Your objective: Nothing in the records that follow should differ once you have copied them out.

[Saved data entries]
===

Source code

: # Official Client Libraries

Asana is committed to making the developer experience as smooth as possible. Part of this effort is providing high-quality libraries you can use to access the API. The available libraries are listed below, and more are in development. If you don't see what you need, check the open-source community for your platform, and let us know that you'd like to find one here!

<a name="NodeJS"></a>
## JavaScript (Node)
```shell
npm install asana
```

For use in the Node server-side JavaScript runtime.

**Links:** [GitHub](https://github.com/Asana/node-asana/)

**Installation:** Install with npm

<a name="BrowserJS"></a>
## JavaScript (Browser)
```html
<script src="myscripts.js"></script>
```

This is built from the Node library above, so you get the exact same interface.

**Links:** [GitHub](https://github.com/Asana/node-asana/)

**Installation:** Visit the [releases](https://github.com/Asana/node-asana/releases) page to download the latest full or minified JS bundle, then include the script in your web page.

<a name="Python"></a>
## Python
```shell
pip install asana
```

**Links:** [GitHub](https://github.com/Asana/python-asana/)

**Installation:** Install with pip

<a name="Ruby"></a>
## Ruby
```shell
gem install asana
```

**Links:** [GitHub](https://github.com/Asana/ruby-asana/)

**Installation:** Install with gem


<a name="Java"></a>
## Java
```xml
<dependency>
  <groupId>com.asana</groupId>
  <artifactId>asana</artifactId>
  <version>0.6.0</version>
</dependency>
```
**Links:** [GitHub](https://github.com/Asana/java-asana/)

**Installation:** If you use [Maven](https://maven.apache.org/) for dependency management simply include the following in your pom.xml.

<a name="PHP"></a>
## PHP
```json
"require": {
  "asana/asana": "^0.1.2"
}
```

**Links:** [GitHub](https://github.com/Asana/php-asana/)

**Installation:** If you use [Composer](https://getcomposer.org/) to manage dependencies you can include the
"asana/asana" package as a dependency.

===

Answer to this exercise:
Source code

: # Official Client Libraries

Asana is committed to making the developer experience as smooth as possible. Part of this effort is providing high-quality libraries you can use to access the API. The available libraries are listed below, and more are in development. If you don't see what you need, check the open-source community for your platform, and let us know that you'd like to find one here!

<a name="NodeJS"></a>
## JavaScript (Node)
```shell
npm install asana
```

For use in the Node server-side JavaScript runtime.

**Links:** [GitHub](https://github.com/Asana/node-asana/)

**Installation:** Install with npm

<a name="BrowserJS"></a>
## JavaScript (Browser)
```html
<script src="myscripts.js"></script>
```

This is built from the Node library above, so you get the exact same interface.

**Links:** [GitHub](https://github.com/Asana/node-asana/)

**Installation:** Visit the [releases](https://github.com/Asana/node-asana/releases) page to download the latest full or minified JS bundle, then include the script in your web page.

<a name="Python"></a>
## Python
```shell
pip install asana
```

**Links:** [GitHub](https://github.com/Asana/python-asana/)

**Installation:** Install with pip

<a name="Ruby"></a>
## Ruby
```shell
gem install asana
```

**Links:** [GitHub](https://github.com/Asana/ruby-asana/)

**Installation:** Install with gem


<a name="Java"></a>
## Java
```xml
<dependency>
  <groupId>com.asana</groupId>
  <artifactId>asana</artifactId>
  <version>0.6.0</version>
</dependency>
```
**Links:** [GitHub](https://github.com/Asana/java-asana/)

**Installation:** If you use [Maven](https://maven.apache.org/) for dependency management simply include the following in your pom.xml.

<a name="PHP"></a>
## PHP
```json
"require": {
  "asana/asana": "^0.1.2"
}
```

**Links:** [GitHub](https://github.com/Asana/php-asana/)

**Installation:** If you use [Composer](https://getcomposer.org/) to manage dependencies you can include the
"asana/asana" package as a dependency.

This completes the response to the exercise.